▸ BRIEF
Transcribe only the lines of the listing below from the one holding "Clicking anywhere on" through the one holding "- Choose rich", inclusive, without any change.

▸ EXCERPTED RECORDS
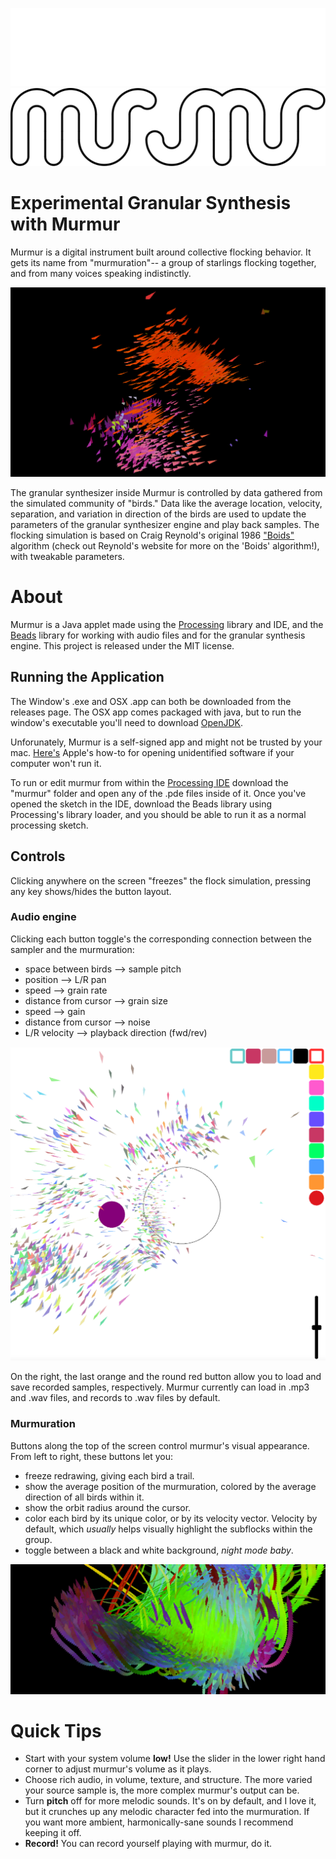 <p align="center">
  <img src="readme/murmur_logo_white.svg#gh-dark-mode-only">
  <img src="readme/murmur_logo_black.svg#gh-light-mode-only">
</p>
 
<!--  
 <p align = "center">
  a soft, indistinct sound made by a person or group of people speaking quietly or at a distance.
 </p> -->

# Experimental Granular Synthesis with Murmur
 
 Murmur is a digital instrument built around collective flocking behavior. It gets its name from "murmuration"-- a group of starlings flocking together, and from many voices speaking indistinctly.

 ![An image of murmur in-action](readme/img1_header.png)

The granular synthesizer inside Murmur is controlled by data gathered from the simulated community of "birds." Data like the average location, velocity, separation, and variation in direction of the birds are used to update the parameters of the granular synthesizer engine and play back samples. The flocking simulation is based on Craig Reynold's original 1986 ["Boids"](https://www.red3d.com/cwr/boids/) algorithm (check out Reynold's website for more on the 'Boids' algorithm!), with tweakable parameters.

# About
 
 Murmur is a Java applet made using the [Processing](https://processing.org/) library and IDE, and the [Beads](http://www.beadsproject.net/) library for working with audio files and for the granular synthesis engine. This project is released under the MIT license.
 
 ## Running the Application
 The Window's .exe and OSX .app can both be downloaded from the releases page.
 The OSX app comes packaged with java, but to run the window's executable you'll need to download [OpenJDK](https://jdk.java.net/).
 
 Unforunately, Murmur is a self-signed app and might not be trusted by your mac. [Here's](https://support.apple.com/guide/mac-help/open-a-mac-app-from-an-unidentified-developer-mh40616/mac) Apple's how-to for opening unidentified software if your computer won't run it.
 
 To run or edit murmur from within the [Processing IDE](https://processing.org/download) download the "murmur" folder and open any of the .pde files inside of it.  Once you've opened the sketch in the IDE, download the Beads library using Processing's library loader, and you should be able to run it as a normal processing sketch.
 
 ## Controls
 
 Clicking anywhere on the screen "freezes" the flock simulation, pressing any key shows/hides the button layout.
 
 ### Audio engine
  Clicking each button toggle's the corresponding connection between the sampler and the murmuration:
 - space between birds --> sample pitch
 - position --> L/R pan
 - speed --> grain rate
 - distance from cursor --> grain size
 - speed --> gain
 - distance from cursor --> noise
 - L/R velocity --> playback direction (fwd/rev)

 ![An image of murmur's controls](readme/img4.png)

On the right, the last orange and the round red button allow you to load and save recorded samples, respectively. Murmur currently can load in .mp3 and .wav files, and records to .wav files by default.

### Murmuration
Buttons along the top of the screen control murmur's visual appearance. From left to right, these buttons let you:
- freeze redrawing, giving each bird a trail.
- show the average position of the murmuration, colored by the average direction of all birds within it.
- show the orbit radius around the cursor.
- color each bird by its unique color, or by its velocity vector. Velocity by default, which *usually* helps visually highlight the subflocks within the group.
- toggle between a black and white background, *_night mode baby_*.
 
 ![A Pretty Pic](readme/img2_header.png)

  # Quick Tips
 - Start with your system volume **low!** Use the slider in the lower right hand corner to adjust murmur's volume as it plays.
 - Choose rich audio, in volume, texture, and structure. The more varied your source sample is, the more complex murmur's output can be.
 - Turn **pitch** off for more melodic sounds. It's on by default, and I love it, but it crunches up any melodic character fed into the murmuration. If you want more ambient, harmonically-sane sounds I recommend keeping it off.
 - **Record!** You can record yourself playing with murmur, do it.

▸ SOLVED EXERCISE
 Clicking anywhere on the screen "freezes" the flock simulation, pressing any key shows/hides the button layout.
 
 ### Audio engine
  Clicking each button toggle's the corresponding connection between the sampler and the murmuration:
 - space between birds --> sample pitch
 - position --> L/R pan
 - speed --> grain rate
 - distance from cursor --> grain size
 - speed --> gain
 - distance from cursor --> noise
 - L/R velocity --> playback direction (fwd/rev)

 ![An image of murmur's controls](readme/img4.png)

On the right, the last orange and the round red button allow you to load and save recorded samples, respectively. Murmur currently can load in .mp3 and .wav files, and records to .wav files by default.

### Murmuration
Buttons along the top of the screen control murmur's visual appearance. From left to right, these buttons let you:
- freeze redrawing, giving each bird a trail.
- show the average position of the murmuration, colored by the average direction of all birds within it.
- show the orbit radius around the cursor.
- color each bird by its unique color, or by its velocity vector. Velocity by default, which *usually* helps visually highlight the subflocks within the group.
- toggle between a black and white background, *_night mode baby_*.
 
 ![A Pretty Pic](readme/img2_header.png)

  # Quick Tips
 - Start with your system volume **low!** Use the slider in the lower right hand corner to adjust murmur's volume as it plays.
 - Choose rich audio, in volume, texture, and structure. The more varied your source sample is, the more complex murmur's output can be.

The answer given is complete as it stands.